• Data to use
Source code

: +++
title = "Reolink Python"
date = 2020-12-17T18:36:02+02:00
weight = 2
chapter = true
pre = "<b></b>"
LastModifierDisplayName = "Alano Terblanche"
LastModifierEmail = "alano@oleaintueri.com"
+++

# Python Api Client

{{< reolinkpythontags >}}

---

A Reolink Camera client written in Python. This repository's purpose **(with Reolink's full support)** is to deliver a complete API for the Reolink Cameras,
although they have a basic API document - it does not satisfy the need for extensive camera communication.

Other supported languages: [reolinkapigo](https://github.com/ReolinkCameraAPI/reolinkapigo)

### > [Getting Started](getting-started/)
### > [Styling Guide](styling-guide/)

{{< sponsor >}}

• Task directions
The answer must reproduce all of the entries exactly.

• Written answer
Source code

: +++
title = "Reolink Python"
date = 2020-12-17T18:36:02+02:00
weight = 2
chapter = true
pre = "<b></b>"
LastModifierDisplayName = "Alano Terblanche"
LastModifierEmail = "alano@oleaintueri.com"
+++

# Python Api Client

{{< reolinkpythontags >}}

---

A Reolink Camera client written in Python. This repository's purpose **(with Reolink's full support)** is to deliver a complete API for the Reolink Cameras,
although they have a basic API document - it does not satisfy the need for extensive camera communication.

Other supported languages: [reolinkapigo](https://github.com/ReolinkCameraAPI/reolinkapigo)

### > [Getting Started](getting-started/)
### > [Styling Guide](styling-guide/)

{{< sponsor >}}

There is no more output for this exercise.